Paper 1191-2021
Author
David J Corliss, Peace-Work
Abstract
Disasters of all kinds often have a particularly severe impact on minorities and other marginalized communities, and COVID-19 has been no exception. There have been reports of high death rates among African American, Native American, immigrants, prison populations and other marginalized groups. This analysis examines the disproportionate impact of the COVID-19 pandemic among different groups. The New York Times COVID-19 database metrics provide the outcomes, using deaths per capita during the first wave of the pandemic. Counties with the highest percent population BIPOC, Indigenous and below the poverty line are compared to those with those with lowest levels. Log odds are calculated and compared with published levels for medical risk factors (e.g., chronic lung disease). The two factors most at risk, with a log odds of about 10, are persons of color and cardiac patients. Implications of these results are discussed to advise potential mitigation strategies.
Watch the presentation
Watch "Disproportional Impact of COVID-19 on Marginalized Communities" presented by the author on the SAS Users YouTube channel.

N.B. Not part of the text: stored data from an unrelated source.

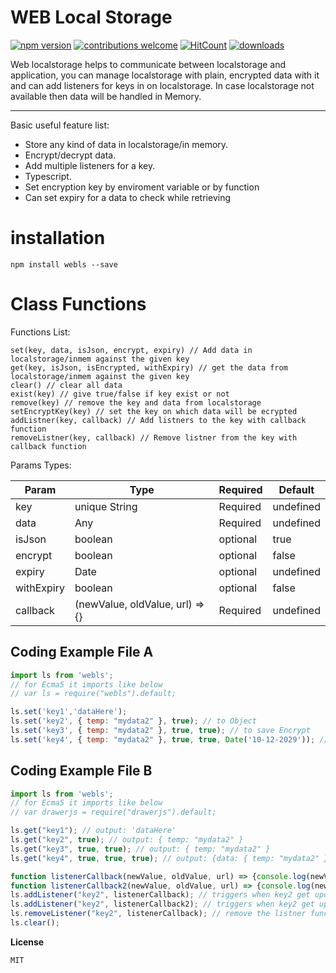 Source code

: 
WEB Local Storage
===================
[![npm version](https://badge.fury.io/js/webls.svg)](https://badge.fury.io/js/webls)
[![contributions welcome](https://img.shields.io/badge/contributions-welcome-brightgreen.svg?style=flat)](https://github.com/adeelakram696/webls/issues)
[![HitCount](http://hits.dwyl.io/adeelakram696/webls.svg)](http://hits.dwyl.io/adeelakram696/webls)
[![downloads][downloads-image]][downloads-url]

[downloads-image]: https://img.shields.io/npm/dt/webls.svg?style=flat
[downloads-url]: https://npmjs.org/package/webls

Web localstorage helps to communicate between localstorage and application, you can manage localstorage with plain, encrypted data with it and can add listeners for keys in on localstorage.
In case localstorage not available then data will be handled in Memory.

----------
Basic useful feature list:

 * Store any kind of data in localstorage/in memory.
 * Encrypt/decrypt data.
 * Add multiple listeners for a key.
 * Typescript.
 * Set encryption key by enviroment variable or by function
 * Can set expiry for a data to check while retrieving

installation
===================

    npm install webls --save

Class Functions
===================
Functions List:

    set(key, data, isJson, encrypt, expiry) // Add data in localstorage/inmem against the given key
    get(key, isJson, isEncrypted, withExpiry) // get the data from localstorage/inmem against the given key
    clear() // clear all data
    exist(key) // give true/false if key exist or not
    remove(key) // remove the key and data from localstorage
    setEncryptKey(key) // set the key on which data will be ecrypted
    addListner(key, callback) // Add listners to the key with callback function
    removeListner(key, callback) // Remove listner from the key with callback function

Params Types:

| Param     | Type | Required   | Default   |
| ------- | ---- | --- | --- |
| key | unique String | Required |  undefined   |
| data | Any | Required |  undefined  |
| isJson | boolean | optional |  true  |
| encrypt | boolean | optional |  false  |
| expiry | Date | optional |  undefined  |
| withExpiry | boolean | optional |  false  |
| callback | (newValue, oldValue, url) => {} | Required |  undefined  |


Coding Example File A
-------------
```javascript
import ls from 'webls';
// for Ecma5 it imports like below
// var ls = require("webls").default;

ls.set('key1','dataHere');
ls.set('key2', { temp: "mydata2" }, true); // to Object
ls.set('key3', { temp: "mydata2" }, true, true); // to save Encrypt
ls.set('key4', { temp: "mydata2" }, true, true, Date('10-12-2029')); // to save with expiry


```
Coding Example File B
-------------
```javascript
import ls from 'webls';
// for Ecma5 it imports like below
// var drawerjs = require("drawerjs").default;

ls.get("key1"); // output: 'dataHere'
ls.get("key2", true); // output: { temp: "mydata2" }
ls.get("key3", true, true); // output: { temp: "mydata2" }
ls.get("key4", true, true, true); // output: {data: { temp: "mydata2" }, isExpired: false}

function listenerCallback(newValue, oldValue, url) => {console.log(newValue, oldValue, url)}
function listenerCallback2(newValue, oldValue, url) => {console.log(newValue, oldValue, url)}
ls.addListener("key2", listenerCallback); // triggers when key2 get updated
ls.addListener("key2", listenerCallback2); // triggers when key2 get updated
ls.removeListener("key2", listenerCallback); // remove the listner function listenerCallback from key2 but listenerCallback2 still 
ls.clear();

```


**License**

    MIT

INTRODUCTION: DISPROPORTIONATE IMPACT
Early evidence of disproportionate impact is seen in a case study in the Detroit metropolitan area. Wayne County, Michigan, containing the city of Detroit, had the highest COVID mortality rate outside of the New York City area among counties with at least 100,000 residents. This geography is one of the most racially separated areas of the United States, with the city of Detroit having 14.7% white population in comparison to 80.2% in the surrounding suburbs, according to US Census Bureau data (2019). The prevalence of poverty versus affluence is markedly different also, the suburban areas of the Detroit area consist of Wayne County outside the city of Detroit, together with Oakland and Macomb counties. Analysis is facilitated by the State of Michigan reporting COVID-19 statistics separately for the city of Detroit and Western Wayne county, the only county in the state reporting by geographic subdivision.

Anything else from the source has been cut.